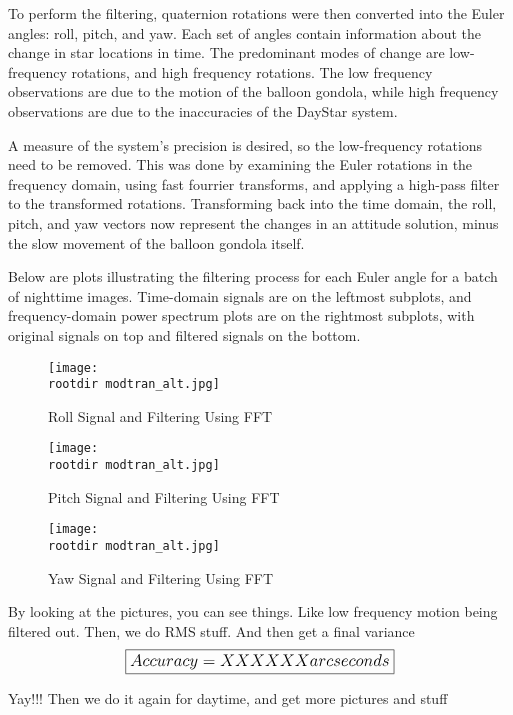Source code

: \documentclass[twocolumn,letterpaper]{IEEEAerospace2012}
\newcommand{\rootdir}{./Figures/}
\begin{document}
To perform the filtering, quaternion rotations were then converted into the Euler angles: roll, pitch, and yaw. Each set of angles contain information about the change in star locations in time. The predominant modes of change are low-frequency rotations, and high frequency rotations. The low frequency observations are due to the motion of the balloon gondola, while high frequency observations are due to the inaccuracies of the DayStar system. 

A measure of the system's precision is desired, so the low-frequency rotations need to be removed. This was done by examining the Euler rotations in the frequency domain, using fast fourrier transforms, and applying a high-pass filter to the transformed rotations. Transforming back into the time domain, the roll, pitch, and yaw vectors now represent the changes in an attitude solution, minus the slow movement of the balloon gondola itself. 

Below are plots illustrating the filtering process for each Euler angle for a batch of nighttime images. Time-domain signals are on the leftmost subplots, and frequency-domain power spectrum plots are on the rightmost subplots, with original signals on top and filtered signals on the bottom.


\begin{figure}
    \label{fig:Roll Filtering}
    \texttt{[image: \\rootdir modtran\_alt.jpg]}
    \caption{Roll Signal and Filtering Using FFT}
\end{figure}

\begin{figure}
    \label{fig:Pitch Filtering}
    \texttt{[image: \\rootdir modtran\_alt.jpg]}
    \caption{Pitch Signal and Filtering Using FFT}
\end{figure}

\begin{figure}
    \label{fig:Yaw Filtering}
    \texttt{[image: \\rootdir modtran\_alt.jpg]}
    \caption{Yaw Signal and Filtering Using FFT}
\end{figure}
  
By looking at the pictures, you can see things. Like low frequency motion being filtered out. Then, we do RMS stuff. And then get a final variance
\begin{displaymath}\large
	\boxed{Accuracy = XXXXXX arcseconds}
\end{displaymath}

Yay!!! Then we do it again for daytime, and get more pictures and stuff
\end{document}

════════════════════

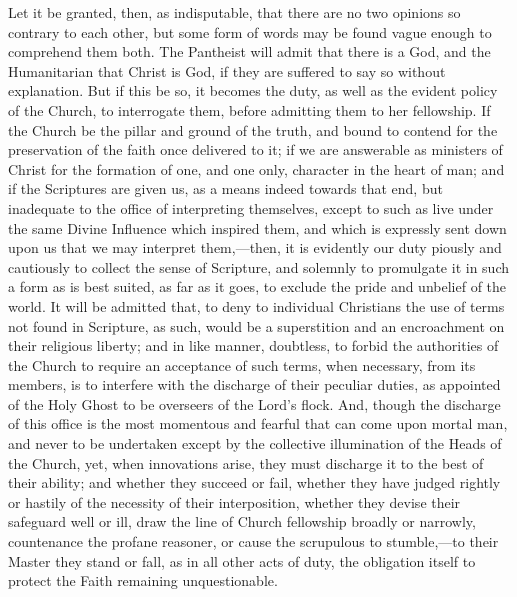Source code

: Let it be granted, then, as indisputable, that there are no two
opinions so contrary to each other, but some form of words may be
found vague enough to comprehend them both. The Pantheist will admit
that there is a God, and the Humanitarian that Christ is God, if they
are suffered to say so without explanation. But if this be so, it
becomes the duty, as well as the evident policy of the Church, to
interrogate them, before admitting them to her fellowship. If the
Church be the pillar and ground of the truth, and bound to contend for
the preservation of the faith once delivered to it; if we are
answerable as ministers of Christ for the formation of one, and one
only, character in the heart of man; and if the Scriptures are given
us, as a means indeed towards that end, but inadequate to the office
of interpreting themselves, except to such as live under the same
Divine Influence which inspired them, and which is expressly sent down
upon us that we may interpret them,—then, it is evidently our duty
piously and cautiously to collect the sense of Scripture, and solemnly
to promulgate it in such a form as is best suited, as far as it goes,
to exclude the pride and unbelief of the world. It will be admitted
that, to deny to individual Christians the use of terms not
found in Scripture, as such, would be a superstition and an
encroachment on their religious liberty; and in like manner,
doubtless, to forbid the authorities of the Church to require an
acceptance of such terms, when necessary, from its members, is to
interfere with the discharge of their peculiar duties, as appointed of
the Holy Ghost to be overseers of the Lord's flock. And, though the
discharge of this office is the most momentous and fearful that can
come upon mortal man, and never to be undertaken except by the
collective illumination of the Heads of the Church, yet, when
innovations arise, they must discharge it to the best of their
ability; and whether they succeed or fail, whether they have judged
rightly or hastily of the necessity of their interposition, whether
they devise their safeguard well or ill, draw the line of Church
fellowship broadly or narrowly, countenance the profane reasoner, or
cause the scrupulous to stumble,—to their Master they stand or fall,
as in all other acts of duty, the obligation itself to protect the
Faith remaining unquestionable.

════════════════════

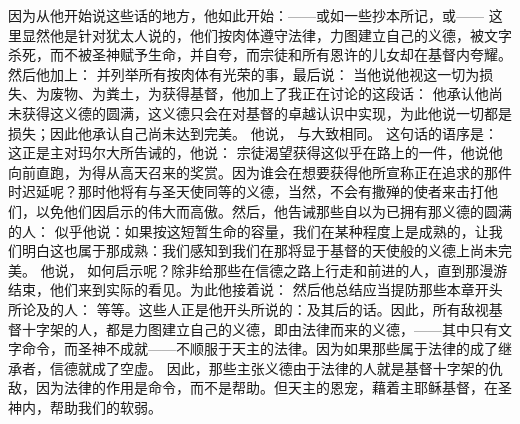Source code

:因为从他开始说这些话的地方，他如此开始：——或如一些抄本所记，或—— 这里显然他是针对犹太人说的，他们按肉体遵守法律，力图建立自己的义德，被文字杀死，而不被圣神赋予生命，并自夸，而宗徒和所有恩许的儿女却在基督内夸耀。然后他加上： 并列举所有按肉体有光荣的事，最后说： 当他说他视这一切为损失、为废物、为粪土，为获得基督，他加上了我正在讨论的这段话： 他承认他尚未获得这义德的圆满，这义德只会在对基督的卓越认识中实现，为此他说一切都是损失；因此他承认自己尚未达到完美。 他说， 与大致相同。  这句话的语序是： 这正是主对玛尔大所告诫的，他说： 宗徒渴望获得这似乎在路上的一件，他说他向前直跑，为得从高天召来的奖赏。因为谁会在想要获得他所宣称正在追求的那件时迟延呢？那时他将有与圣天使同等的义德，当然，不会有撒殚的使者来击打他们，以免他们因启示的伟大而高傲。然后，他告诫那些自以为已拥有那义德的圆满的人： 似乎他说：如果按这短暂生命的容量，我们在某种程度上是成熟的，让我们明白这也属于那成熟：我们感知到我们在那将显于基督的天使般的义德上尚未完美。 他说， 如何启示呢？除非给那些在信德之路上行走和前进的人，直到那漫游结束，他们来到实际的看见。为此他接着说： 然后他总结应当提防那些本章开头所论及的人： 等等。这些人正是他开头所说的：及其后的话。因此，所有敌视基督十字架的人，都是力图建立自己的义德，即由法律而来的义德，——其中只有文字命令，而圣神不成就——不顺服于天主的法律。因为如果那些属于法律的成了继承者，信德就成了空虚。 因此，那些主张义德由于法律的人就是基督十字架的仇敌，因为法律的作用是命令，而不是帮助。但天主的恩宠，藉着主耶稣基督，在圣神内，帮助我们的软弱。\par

════════════════════

TASK BRIEF -
Wherever the string "label" appears in the data above, report the whole line.

TASK ANSWER -
    \label{fig:Roll Filtering}
    \label{fig:Pitch Filtering}
    \label{fig:Yaw Filtering}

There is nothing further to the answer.